Monday, March 24, 2014

The Passion of Dr. James D. Bales

The photo is as accurate as I remember the scene when I used to go to Dr. Bales’ office for communist literature.  Articles on the Internet say he collected over 10,000 books and wrote 70 or more books.  It’s said he was the ghost writer for J. Edgar Hoover’s Masters of Deceit.  I loved it when he’d point out the contradictions of Communism with quotes from The Worker, the Vietnam Courier, or the World Marxist Review. As a graduate of Berkeley – no less – J.D. Bales also debated atheism with Carl Sagan in 1966.  I liked him immediately because he was a fighter.  I also gleaned from the Internet recently many anecdotes I did not know about Dr. Bales.  I did not recall that he was the primary researcher for the National Education Program (NEP) at Harding College and the close associate of George S. Benson, its creator.  I didn’t recall that both formed a formidable national conservative think tank that fought the Left.

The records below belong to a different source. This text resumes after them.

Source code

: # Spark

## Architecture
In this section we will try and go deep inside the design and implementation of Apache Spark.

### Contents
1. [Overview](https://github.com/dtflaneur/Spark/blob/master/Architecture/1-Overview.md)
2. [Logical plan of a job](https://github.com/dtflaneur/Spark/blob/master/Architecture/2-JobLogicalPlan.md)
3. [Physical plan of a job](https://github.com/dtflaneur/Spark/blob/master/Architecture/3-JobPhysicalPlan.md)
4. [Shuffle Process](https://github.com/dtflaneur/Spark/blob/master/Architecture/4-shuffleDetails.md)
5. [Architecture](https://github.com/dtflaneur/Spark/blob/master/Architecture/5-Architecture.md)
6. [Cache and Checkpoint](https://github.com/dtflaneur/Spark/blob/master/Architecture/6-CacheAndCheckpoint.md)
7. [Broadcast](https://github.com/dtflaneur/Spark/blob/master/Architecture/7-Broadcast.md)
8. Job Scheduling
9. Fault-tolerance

Perhaps it was his influence or just the pragmatic necessity to store research material, but over the 40 years since college, I did the same thing with hundreds of books and articles.  With my 4-drawer Sears filing cabinet, it was on a much smaller scale, of course.  I liked biographies the most. They add color, content, and meaning to history.  Perhaps my own collections made my writing of Journal of the Silent Majority inevitable with its 700 plus footnotes. I’m fascinated by history, but the influence that Dr. Bales had on my writing was co-incidental, suggestive or maybe osmotic,and certainly not planned or deliberate; I’d basically forgotten him.

I do remember Dr. Bale’s consuming quest to expose militant atheism, but after college I never thought too much about it because working for a living took up most of my time.  Still, I read and kept up with what was going on in America and it wasn’t pretty: riots, moral decline, attacks on religion and every other institution.  What was the source of these attacks?  I read about the French Revolution and Bolshevik Revolution and found clues.  I followed our 60s radicals like Tom Hayden and Eldridge Cleaver by reading their biographies and a common denominator reared its ugly head – militant atheism, the very thing Dr. Bales had always written about. 


Dr. Bales’ emphasis on the study of militant atheism made a lasting impression on me.  He reaffirmed the role of spirituality and religion in the interpretation of history.  His encyclopedic mind and research techniques validated the scholarship that we history majors were being taught and provided us with a reservoir of facts and arguments supporting our own political views as a part of the Baby Boom Generation and Silent Majority and  . . . who knows where his contagious passion came from?  Maybe it was innate or incomprehensible, but I can only guess it came from the same thrill of discovery that motivated me.